* [Your goal] Filter the data below for the string "mIsHeaderRow" and copy each matching line.

Segment Start: The data

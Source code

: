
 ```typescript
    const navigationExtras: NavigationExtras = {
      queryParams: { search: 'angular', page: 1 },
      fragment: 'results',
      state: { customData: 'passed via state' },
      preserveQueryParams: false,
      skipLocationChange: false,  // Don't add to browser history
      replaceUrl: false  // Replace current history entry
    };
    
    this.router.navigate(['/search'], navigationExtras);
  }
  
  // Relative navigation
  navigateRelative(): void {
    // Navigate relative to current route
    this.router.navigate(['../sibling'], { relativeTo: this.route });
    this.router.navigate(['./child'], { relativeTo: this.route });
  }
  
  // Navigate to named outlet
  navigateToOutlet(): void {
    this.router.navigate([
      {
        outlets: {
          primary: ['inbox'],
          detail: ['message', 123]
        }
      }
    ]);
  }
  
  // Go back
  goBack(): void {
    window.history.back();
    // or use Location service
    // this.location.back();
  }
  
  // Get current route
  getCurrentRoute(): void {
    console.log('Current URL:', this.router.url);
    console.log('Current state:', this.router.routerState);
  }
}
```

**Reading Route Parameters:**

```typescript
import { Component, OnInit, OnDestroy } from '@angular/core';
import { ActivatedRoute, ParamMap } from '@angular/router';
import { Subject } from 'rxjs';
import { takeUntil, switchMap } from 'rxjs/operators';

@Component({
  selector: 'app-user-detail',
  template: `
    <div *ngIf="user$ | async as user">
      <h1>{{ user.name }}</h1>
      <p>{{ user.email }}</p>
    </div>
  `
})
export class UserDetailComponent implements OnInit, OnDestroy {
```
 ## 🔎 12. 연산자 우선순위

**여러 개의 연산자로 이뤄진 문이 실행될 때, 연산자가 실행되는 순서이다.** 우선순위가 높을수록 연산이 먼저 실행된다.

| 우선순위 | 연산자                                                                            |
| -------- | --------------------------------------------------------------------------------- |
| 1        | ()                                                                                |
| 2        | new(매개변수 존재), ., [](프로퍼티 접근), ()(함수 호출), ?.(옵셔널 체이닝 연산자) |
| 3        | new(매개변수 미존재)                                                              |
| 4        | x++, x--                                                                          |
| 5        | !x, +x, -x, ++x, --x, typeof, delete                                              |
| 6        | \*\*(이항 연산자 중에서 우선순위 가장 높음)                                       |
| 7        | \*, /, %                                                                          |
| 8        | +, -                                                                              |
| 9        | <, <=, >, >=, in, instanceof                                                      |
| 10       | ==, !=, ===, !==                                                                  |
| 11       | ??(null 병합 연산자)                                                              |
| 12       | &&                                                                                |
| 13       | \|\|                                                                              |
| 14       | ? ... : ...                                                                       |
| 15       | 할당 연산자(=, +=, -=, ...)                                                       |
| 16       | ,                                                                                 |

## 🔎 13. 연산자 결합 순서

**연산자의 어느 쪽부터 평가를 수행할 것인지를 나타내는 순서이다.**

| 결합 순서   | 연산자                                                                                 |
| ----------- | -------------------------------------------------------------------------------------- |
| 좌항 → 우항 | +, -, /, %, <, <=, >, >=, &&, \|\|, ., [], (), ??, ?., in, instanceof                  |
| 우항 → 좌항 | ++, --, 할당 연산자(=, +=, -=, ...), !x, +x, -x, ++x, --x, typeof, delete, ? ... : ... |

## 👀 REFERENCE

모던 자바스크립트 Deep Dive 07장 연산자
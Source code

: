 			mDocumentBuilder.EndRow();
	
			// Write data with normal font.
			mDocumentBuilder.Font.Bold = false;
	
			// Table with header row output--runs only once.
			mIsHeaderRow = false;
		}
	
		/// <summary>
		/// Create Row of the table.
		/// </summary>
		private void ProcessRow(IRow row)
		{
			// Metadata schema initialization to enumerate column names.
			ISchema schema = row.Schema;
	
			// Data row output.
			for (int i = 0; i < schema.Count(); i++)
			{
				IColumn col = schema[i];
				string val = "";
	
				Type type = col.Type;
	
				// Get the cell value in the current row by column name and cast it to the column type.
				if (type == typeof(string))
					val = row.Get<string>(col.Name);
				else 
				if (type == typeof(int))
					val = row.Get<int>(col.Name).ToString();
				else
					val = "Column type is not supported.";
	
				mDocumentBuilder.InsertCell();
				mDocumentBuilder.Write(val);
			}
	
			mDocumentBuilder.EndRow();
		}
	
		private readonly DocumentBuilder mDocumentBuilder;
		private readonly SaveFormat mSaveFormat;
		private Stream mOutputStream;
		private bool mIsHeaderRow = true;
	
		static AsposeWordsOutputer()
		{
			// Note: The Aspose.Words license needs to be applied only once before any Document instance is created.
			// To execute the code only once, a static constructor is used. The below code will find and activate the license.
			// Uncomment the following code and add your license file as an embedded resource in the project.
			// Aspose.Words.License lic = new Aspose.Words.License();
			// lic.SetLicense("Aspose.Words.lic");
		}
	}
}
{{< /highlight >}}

Segment End: The data

* [Output of the exercise]
			mIsHeaderRow = false;
		private bool mIsHeaderRow = true;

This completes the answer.